YOUR INSTRUCTIONS> When you reach the line that contains "which you can" in the data below, copy it and every line after it exactly, adding nothing.

BEGIN MATERIAL TO PROCESS

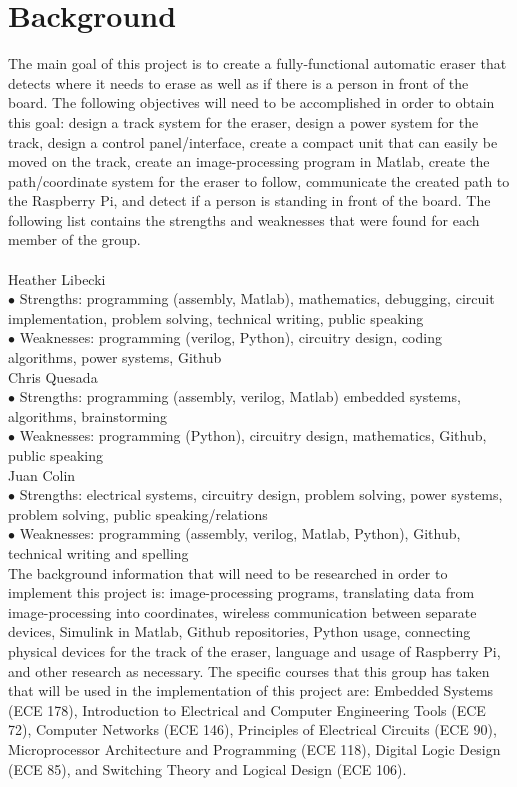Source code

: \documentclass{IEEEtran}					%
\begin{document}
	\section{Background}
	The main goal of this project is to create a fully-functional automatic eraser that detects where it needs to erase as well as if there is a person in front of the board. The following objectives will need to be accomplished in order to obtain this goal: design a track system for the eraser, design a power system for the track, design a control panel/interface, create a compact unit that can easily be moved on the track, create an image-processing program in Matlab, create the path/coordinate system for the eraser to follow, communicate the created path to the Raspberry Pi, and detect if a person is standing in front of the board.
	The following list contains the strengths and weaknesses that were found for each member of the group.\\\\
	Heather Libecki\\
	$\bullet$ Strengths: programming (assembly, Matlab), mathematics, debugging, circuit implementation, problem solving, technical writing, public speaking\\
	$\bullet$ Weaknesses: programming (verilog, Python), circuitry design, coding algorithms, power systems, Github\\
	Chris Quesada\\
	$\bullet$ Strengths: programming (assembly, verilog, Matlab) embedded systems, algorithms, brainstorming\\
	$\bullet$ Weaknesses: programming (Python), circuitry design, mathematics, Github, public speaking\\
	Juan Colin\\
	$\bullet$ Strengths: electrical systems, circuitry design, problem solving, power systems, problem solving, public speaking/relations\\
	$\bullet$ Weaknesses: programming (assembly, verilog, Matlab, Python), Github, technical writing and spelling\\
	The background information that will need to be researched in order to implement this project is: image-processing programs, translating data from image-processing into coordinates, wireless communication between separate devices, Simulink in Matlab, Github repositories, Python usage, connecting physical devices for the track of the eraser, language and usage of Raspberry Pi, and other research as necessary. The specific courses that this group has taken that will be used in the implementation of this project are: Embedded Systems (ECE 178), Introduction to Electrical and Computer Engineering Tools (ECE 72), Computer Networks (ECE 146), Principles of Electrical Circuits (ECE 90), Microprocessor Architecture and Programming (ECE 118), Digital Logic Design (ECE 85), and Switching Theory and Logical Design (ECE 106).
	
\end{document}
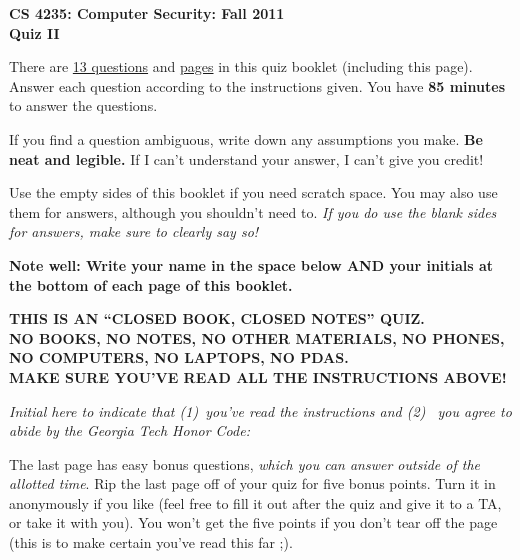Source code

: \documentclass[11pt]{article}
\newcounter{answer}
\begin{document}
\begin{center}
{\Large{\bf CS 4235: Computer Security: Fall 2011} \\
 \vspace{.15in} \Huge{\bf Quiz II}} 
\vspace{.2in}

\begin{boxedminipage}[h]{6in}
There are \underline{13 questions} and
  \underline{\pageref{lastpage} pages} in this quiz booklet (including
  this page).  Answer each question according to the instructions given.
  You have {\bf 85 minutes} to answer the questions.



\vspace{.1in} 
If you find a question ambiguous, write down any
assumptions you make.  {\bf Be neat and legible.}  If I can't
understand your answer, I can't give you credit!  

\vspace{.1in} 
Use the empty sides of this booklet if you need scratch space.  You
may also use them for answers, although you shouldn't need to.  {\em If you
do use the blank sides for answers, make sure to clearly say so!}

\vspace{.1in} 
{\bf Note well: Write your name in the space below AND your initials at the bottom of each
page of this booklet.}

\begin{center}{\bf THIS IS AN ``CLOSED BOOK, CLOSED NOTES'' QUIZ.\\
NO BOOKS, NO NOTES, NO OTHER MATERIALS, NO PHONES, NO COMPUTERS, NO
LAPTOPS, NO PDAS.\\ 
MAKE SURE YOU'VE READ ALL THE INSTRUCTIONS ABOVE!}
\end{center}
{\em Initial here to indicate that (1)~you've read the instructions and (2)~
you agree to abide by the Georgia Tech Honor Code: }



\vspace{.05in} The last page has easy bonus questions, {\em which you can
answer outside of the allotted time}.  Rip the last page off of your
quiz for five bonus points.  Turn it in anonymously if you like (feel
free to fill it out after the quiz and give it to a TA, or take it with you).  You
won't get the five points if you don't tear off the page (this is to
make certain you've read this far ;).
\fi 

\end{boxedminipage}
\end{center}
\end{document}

END MATERIAL TO PROCESS

THE ANSWER>
\vspace{.05in} The last page has easy bonus questions, {\em which you can
answer outside of the allotted time}.  Rip the last page off of your
quiz for five bonus points.  Turn it in anonymously if you like (feel
free to fill it out after the quiz and give it to a TA, or take it with you).  You
won't get the five points if you don't tear off the page (this is to
make certain you've read this far ;).
\fi 

\end{boxedminipage}
\end{center}
\end{document}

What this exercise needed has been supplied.